Bennett, of South Portland, got a little teary-eyed talking about this past year. Her daughter, Lula, was in first grade when schools closed in March, and Bennett found it difficult to watch her daughter’s life upended. She worked at home full time, with her daughter, while her husband continued to work outside the home for a sign company.
“It was her first real year of school, of elementary school, and she was just loving her friends and her teachers and then everything was shut down. Being an only child, it was hard on her. Nobody was doing playdates. She and her friends tried to play Barbies on FaceTime. It was a lot trying to manage her happiness with everything else,” Bennett said.
But she thinks the tough times brought her and her daughter closer together, and helped her become a better mom.
“I began to understand, if she had a tantrum, it wasn’t because of the one little thing in front of us, it was everything going on,” said Bennett, 50. For Mother’s Day, Bennett would love to have some time to work in her garden, but instead she’ll be doing something for her own mother, traveling with her to Philadelphia to see an ill relative.
BECOMING A MOM
Shannon Yoder of Portland gave birth to her first son, Max, in February of 2020, about a month before COVID-19 cases started to appear. She said she decided early on to follow her instincts and try to live her life the way she had been planning. So she looked for ways to get out of the house with her baby. To help her do that, she connected with seven other new mothers, from birth and parenting classes they had taken together, and formed a support group.
“My coping mechanism, entering motherhood at such a strange time, was to be careful not to self-isolate and to try to find a tribe of people with a similar mindset,” said Yoder, 36. “I wanted to be able to forge on and live life.”
The new moms group started meeting once a week, or every other week, at parks and other outdoor spots. The mothers would talk and the babies would socialize, both at a safe distance.
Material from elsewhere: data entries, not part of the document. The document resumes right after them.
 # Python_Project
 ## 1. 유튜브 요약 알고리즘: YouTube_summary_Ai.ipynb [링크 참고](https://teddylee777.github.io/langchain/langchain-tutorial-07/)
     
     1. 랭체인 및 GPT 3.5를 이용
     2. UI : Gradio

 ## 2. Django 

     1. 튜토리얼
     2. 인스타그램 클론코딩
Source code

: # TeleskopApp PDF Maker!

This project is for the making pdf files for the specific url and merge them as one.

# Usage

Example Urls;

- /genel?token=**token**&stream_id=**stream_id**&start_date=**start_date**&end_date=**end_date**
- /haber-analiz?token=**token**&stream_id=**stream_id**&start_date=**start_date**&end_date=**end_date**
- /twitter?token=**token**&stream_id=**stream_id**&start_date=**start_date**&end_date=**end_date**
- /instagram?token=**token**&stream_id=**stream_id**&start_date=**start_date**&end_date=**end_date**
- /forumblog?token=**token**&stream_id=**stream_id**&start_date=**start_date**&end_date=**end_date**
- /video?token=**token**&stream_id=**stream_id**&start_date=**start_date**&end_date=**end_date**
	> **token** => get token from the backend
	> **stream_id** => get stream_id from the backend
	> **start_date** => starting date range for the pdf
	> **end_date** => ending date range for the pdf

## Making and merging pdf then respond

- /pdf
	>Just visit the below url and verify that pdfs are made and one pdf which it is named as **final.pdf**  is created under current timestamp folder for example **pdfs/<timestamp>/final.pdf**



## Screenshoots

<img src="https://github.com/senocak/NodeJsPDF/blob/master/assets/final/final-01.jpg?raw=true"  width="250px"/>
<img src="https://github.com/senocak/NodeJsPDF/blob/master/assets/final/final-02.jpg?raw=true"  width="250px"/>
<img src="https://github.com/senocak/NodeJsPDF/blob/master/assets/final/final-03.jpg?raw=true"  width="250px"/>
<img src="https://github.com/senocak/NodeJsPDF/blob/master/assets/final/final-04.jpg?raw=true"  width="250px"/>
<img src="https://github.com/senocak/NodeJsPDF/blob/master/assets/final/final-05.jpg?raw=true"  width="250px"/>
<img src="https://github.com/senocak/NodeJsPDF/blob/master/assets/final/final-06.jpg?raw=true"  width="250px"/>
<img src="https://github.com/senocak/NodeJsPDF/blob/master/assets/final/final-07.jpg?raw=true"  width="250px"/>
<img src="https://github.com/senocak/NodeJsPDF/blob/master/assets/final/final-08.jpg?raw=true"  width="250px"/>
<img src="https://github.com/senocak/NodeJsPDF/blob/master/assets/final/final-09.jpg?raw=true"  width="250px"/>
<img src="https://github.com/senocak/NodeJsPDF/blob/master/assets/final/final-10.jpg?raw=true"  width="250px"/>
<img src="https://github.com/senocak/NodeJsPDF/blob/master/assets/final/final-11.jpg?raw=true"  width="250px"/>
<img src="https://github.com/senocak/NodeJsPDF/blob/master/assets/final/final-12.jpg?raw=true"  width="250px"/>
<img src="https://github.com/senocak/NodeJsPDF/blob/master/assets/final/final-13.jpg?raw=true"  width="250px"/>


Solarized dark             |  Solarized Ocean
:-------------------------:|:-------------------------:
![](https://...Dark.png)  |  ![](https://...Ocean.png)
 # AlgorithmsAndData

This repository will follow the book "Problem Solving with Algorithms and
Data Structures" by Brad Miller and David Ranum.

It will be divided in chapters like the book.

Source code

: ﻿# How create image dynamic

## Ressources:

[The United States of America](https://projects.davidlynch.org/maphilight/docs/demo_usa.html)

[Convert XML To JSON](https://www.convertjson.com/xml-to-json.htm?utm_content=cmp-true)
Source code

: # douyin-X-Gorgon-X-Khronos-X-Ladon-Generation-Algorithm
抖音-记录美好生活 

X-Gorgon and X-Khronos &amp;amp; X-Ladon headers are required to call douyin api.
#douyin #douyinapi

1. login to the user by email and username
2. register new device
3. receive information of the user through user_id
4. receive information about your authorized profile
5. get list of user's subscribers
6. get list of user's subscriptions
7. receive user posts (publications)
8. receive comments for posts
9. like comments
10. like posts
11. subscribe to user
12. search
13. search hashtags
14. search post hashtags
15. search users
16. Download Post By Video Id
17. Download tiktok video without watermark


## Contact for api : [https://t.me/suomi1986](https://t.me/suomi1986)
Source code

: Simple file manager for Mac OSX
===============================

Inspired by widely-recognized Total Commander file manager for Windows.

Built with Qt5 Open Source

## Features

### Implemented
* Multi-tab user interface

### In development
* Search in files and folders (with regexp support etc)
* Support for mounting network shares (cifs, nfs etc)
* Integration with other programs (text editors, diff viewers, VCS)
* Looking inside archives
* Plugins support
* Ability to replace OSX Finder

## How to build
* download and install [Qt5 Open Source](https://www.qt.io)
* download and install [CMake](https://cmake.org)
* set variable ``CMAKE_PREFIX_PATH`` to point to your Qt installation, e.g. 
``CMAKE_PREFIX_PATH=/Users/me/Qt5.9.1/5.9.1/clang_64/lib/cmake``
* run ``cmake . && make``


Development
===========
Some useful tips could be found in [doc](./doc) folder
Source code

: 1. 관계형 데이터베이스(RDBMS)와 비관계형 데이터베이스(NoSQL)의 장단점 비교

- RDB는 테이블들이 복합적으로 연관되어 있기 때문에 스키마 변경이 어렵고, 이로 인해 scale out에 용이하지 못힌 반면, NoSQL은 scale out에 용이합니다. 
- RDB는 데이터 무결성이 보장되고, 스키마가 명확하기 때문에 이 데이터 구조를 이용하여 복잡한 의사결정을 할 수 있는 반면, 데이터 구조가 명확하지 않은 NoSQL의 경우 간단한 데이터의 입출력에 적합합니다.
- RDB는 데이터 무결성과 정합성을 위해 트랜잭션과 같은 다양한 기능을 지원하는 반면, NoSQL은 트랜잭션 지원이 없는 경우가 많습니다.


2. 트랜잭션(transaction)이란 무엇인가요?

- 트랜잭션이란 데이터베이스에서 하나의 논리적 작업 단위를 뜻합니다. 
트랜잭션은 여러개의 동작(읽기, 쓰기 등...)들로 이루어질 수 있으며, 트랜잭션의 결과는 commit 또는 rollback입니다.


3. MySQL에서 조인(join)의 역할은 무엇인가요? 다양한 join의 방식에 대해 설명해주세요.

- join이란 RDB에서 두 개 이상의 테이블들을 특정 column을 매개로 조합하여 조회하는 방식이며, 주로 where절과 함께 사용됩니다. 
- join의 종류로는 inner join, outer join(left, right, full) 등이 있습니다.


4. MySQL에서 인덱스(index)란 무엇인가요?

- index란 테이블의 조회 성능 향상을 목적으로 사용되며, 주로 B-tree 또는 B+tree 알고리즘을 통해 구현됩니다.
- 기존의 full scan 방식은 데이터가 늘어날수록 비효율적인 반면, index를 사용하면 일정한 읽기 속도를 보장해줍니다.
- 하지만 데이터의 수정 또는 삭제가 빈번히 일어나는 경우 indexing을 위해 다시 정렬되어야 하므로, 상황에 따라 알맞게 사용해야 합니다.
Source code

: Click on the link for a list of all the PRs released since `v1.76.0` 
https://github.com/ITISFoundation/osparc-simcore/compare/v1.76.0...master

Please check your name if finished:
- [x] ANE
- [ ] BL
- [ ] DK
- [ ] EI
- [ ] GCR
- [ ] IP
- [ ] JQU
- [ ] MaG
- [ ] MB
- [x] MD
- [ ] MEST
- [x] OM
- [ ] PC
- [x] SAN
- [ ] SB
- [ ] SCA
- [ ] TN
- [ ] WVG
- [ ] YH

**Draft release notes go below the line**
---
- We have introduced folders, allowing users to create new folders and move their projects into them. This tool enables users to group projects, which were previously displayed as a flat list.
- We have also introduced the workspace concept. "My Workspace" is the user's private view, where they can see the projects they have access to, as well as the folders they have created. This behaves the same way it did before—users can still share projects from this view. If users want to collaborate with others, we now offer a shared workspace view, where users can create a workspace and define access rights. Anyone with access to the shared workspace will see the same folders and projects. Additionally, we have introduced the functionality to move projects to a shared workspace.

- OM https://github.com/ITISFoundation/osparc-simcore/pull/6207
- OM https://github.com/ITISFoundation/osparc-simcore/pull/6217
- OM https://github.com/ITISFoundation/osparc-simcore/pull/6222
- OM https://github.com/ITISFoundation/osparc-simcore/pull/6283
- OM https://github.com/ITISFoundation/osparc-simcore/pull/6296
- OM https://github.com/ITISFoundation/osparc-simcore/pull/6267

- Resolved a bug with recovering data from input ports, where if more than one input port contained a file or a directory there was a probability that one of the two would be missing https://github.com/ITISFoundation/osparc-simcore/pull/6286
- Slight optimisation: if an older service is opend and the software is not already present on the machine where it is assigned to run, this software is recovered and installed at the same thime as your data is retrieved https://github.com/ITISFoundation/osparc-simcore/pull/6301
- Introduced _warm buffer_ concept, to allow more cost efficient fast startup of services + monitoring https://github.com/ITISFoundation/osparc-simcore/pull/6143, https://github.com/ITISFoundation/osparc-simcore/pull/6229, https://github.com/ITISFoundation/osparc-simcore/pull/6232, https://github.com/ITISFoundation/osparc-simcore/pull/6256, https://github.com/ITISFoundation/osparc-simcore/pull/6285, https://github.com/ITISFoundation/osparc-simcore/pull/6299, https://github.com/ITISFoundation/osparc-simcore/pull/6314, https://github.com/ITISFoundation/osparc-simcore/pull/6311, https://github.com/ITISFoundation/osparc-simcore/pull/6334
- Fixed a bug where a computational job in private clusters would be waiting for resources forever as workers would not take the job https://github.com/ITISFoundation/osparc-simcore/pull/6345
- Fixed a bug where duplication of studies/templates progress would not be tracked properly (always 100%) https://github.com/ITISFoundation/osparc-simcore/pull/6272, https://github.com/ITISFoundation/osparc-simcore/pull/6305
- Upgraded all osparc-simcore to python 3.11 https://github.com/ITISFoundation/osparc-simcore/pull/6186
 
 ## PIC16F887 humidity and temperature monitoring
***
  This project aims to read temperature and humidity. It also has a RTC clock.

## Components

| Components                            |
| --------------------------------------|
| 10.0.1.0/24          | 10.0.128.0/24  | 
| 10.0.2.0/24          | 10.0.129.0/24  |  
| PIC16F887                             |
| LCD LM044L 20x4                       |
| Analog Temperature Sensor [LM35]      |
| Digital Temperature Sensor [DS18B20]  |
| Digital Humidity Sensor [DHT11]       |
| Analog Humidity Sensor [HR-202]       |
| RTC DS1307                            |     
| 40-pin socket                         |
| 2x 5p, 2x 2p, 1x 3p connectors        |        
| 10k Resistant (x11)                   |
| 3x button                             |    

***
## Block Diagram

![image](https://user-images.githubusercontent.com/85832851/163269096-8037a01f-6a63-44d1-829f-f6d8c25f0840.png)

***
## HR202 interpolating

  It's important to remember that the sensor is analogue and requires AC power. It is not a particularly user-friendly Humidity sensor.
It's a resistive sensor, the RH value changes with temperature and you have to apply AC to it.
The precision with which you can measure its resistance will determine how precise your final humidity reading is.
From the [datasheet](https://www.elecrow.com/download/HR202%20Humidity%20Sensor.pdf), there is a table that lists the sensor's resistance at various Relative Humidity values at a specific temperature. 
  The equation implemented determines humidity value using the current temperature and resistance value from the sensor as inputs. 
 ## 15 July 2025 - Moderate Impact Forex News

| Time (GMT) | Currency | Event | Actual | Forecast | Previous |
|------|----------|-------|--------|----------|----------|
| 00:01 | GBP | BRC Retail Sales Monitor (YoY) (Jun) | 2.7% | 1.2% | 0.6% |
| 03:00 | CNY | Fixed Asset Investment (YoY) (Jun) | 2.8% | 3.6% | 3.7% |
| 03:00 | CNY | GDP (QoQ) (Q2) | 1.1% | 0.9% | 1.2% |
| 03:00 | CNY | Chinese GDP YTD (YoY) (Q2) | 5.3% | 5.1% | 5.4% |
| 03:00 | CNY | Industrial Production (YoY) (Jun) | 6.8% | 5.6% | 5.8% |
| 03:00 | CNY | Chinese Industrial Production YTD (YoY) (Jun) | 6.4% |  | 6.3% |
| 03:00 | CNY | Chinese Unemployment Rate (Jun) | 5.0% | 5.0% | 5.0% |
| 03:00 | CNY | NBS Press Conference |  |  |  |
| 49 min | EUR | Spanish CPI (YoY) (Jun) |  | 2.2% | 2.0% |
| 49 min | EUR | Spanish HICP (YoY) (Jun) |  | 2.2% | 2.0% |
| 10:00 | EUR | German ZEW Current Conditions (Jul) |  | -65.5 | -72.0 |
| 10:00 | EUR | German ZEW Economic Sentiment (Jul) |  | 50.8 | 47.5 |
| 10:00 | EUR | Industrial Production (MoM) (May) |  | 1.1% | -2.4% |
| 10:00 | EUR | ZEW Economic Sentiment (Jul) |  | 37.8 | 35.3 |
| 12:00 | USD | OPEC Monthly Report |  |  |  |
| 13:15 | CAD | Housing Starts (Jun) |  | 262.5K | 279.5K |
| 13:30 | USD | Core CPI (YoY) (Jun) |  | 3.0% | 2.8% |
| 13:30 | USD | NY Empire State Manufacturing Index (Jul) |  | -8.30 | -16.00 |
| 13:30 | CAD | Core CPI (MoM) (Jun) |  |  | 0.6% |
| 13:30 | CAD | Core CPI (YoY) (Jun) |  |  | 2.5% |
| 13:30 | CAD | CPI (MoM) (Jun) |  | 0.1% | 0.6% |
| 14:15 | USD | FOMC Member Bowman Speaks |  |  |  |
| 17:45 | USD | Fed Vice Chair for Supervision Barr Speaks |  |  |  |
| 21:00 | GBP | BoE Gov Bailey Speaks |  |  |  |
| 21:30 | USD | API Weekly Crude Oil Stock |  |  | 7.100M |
But Yoder said she missed being able to just go out in public with her baby and have people smile or ask the baby’s name – the kind of things that new parents normally experience.
Instead, she felt like she was being judged for taking her baby in public in a pandemic. She remembers having Max in a carrier she was wearing in a store. She was sleep-deprived and says she was reprimanded by another person for not being 6 feet away.
But instead of being discouraged by some of the challenges of raising a baby during a pandemic, Yoder and her husband decided to have another one. The baby is due in October. Yoder and her husband may be outliers, as predictions are pointing to pandemic baby bust – a big decrease in births this year – because of economic and medical uncertainties. It’s still a little too early to tell for sure, because the first babies conceived during the pandemic would have been born in late December.
Maine births for December and the first three months this year did not change much from the previous year, according to a tally of births provided by the state. Maine births in January went up by one – 882 compared to 881 in 2020 – while the number of births in December, February and March decreased by less than 1 percent. But, in April, births in Maine fell more than 14 percent – 773 compared to 906 the year before, according to state records. If that trend continues, the baby bust predictions may prove right.
Yoder says that for Mother’s Day this year, she’d like some simple recognition of her motherhood and of her baby, something she felt was missing this year when everyone was masked and isolated.
“I think just a simple ‘Happy Mother’s Day,’ just somebody saying, ‘Hey, you’re a mother,’ ” said Yoder. “I don’t need anything else. I’m very grateful for my little family.”